Combined targeting of PDK1 and EGFR triggers regression of glioblastoma by reversing the Warburg effect
Menée in vitro et in vivo, cette étude met en évidence des mécanismes par lesquels une combinaison d'inhibiteurs de PDK1 et EGFR inhibe la prolifération des cellules de glioblastome multiforme
Glioblastoma multiforme (GBM) is the most aggressive primary brain tumor in adults. Overexpression of the EGF receptor (EGFR) is recognized as a widespread oncogenic signature in GBM, but the complexity of its contributions are not fully understood, nor the most effective ways to leverage anti-EGFR therapy in this setting. Hypoxia is known to drive the aggressive character of GBM by promoting aerobic glycolysis rather than pyruvate oxidation carried out in mitochondria (OXPHOS), a phenomenon termed the Warburg effect which is a general feature of oncogenesis. In this study, we report that hypoxia drives expression of the pyruvate dehydrogenase kinase PDK1 and EGFR along with the hypoxia-inducing factor HIF-1α in human GBM cells.
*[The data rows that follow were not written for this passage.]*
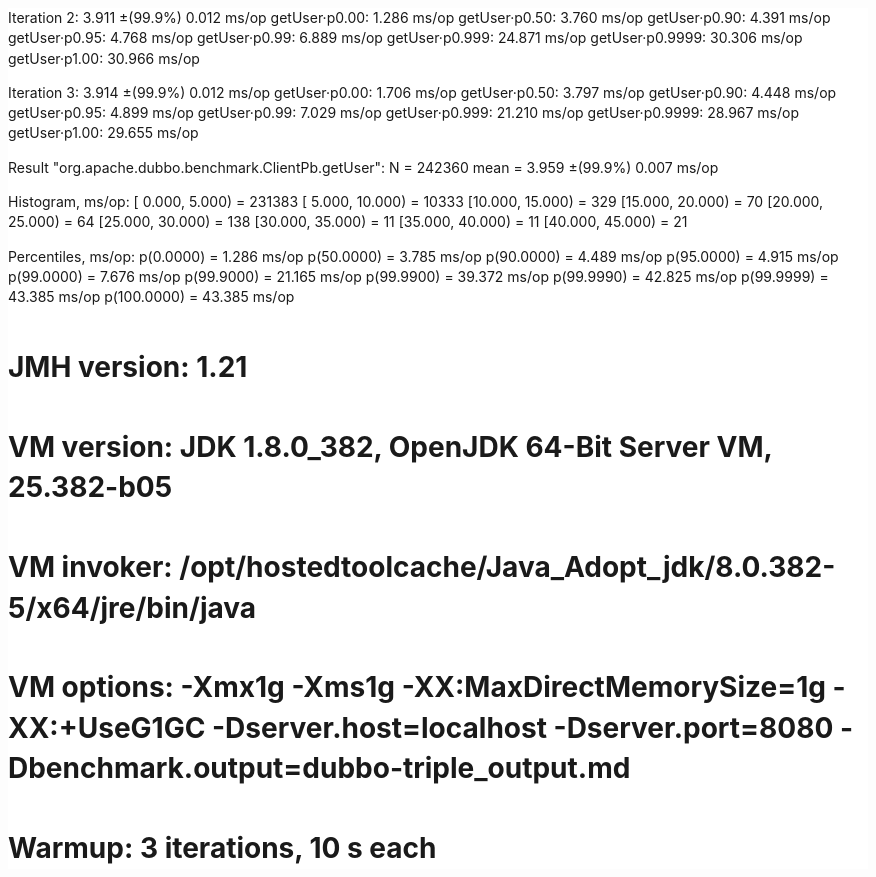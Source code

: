 Iteration   2: 3.911 ±(99.9%) 0.012 ms/op
                 getUser·p0.00:   1.286 ms/op
                 getUser·p0.50:   3.760 ms/op
                 getUser·p0.90:   4.391 ms/op
                 getUser·p0.95:   4.768 ms/op
                 getUser·p0.99:   6.889 ms/op
                 getUser·p0.999:  24.871 ms/op
                 getUser·p0.9999: 30.306 ms/op
                 getUser·p1.00:   30.966 ms/op

Iteration   3: 3.914 ±(99.9%) 0.012 ms/op
                 getUser·p0.00:   1.706 ms/op
                 getUser·p0.50:   3.797 ms/op
                 getUser·p0.90:   4.448 ms/op
                 getUser·p0.95:   4.899 ms/op
                 getUser·p0.99:   7.029 ms/op
                 getUser·p0.999:  21.210 ms/op
                 getUser·p0.9999: 28.967 ms/op
                 getUser·p1.00:   29.655 ms/op



Result "org.apache.dubbo.benchmark.ClientPb.getUser":
  N = 242360
  mean =      3.959 ±(99.9%) 0.007 ms/op

  Histogram, ms/op:
    [ 0.000,  5.000) = 231383 
    [ 5.000, 10.000) = 10333 
    [10.000, 15.000) = 329 
    [15.000, 20.000) = 70 
    [20.000, 25.000) = 64 
    [25.000, 30.000) = 138 
    [30.000, 35.000) = 11 
    [35.000, 40.000) = 11 
    [40.000, 45.000) = 21 

  Percentiles, ms/op:
      p(0.0000) =      1.286 ms/op
     p(50.0000) =      3.785 ms/op
     p(90.0000) =      4.489 ms/op
     p(95.0000) =      4.915 ms/op
     p(99.0000) =      7.676 ms/op
     p(99.9000) =     21.165 ms/op
     p(99.9900) =     39.372 ms/op
     p(99.9990) =     42.825 ms/op
     p(99.9999) =     43.385 ms/op
    p(100.0000) =     43.385 ms/op


# JMH version: 1.21
# VM version: JDK 1.8.0_382, OpenJDK 64-Bit Server VM, 25.382-b05
# VM invoker: /opt/hostedtoolcache/Java_Adopt_jdk/8.0.382-5/x64/jre/bin/java
# VM options: -Xmx1g -Xms1g -XX:MaxDirectMemorySize=1g -XX:+UseG1GC -Dserver.host=localhost -Dserver.port=8080 -Dbenchmark.output=dubbo-triple_output.md
# Warmup: 3 iterations, 10 s each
PDK1 is a HIF-1-regulated gene and our findings indicated that hypoxia-induced PDK1 expression may promote EGFR activation, initiating a feed-forward loop that can sustain malignant progression. RNAi-mediated attenuation of PDK1 and EGFR lowered PDK1-EGFR activation and decreased HIF-1α expression, shifting the Warburg phenotype to OXPHOS and inhibiting GBM growth and proliferation. In clinical specimens of GBM, we found that immunohistochemical expression of PDK1, EGFR, and HIF-1α were elevated in GBM specimens when compared to normal brain tissues. Collectively, our studies establish PDK1 as a key driver and candidate therapeutic target in GBM.